**MATERIAL TO PROCESS**
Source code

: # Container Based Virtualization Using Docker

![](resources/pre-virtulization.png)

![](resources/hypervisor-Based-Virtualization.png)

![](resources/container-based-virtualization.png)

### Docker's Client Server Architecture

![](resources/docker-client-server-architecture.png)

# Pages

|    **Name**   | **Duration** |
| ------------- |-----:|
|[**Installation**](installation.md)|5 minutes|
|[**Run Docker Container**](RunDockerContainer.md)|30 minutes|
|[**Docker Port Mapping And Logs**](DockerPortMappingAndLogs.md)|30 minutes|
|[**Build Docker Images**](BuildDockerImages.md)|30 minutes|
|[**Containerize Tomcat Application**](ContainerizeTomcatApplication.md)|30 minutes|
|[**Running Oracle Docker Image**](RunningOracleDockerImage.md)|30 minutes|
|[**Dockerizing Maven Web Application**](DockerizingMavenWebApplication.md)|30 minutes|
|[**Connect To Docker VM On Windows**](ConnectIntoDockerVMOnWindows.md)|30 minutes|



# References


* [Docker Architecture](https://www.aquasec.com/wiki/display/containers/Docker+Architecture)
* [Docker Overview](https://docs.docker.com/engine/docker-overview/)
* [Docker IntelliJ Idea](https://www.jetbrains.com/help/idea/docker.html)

**THE PROBLEM**
The answer is the data above, retyped exactly in full.

**FINISHED TASK**
Source code

: # Container Based Virtualization Using Docker

![](resources/pre-virtulization.png)

![](resources/hypervisor-Based-Virtualization.png)

![](resources/container-based-virtualization.png)

### Docker's Client Server Architecture

![](resources/docker-client-server-architecture.png)

# Pages

|    **Name**   | **Duration** |
| ------------- |-----:|
|[**Installation**](installation.md)|5 minutes|
|[**Run Docker Container**](RunDockerContainer.md)|30 minutes|
|[**Docker Port Mapping And Logs**](DockerPortMappingAndLogs.md)|30 minutes|
|[**Build Docker Images**](BuildDockerImages.md)|30 minutes|
|[**Containerize Tomcat Application**](ContainerizeTomcatApplication.md)|30 minutes|
|[**Running Oracle Docker Image**](RunningOracleDockerImage.md)|30 minutes|
|[**Dockerizing Maven Web Application**](DockerizingMavenWebApplication.md)|30 minutes|
|[**Connect To Docker VM On Windows**](ConnectIntoDockerVMOnWindows.md)|30 minutes|



# References


* [Docker Architecture](https://www.aquasec.com/wiki/display/containers/Docker+Architecture)
* [Docker Overview](https://docs.docker.com/engine/docker-overview/)
* [Docker IntelliJ Idea](https://www.jetbrains.com/help/idea/docker.html)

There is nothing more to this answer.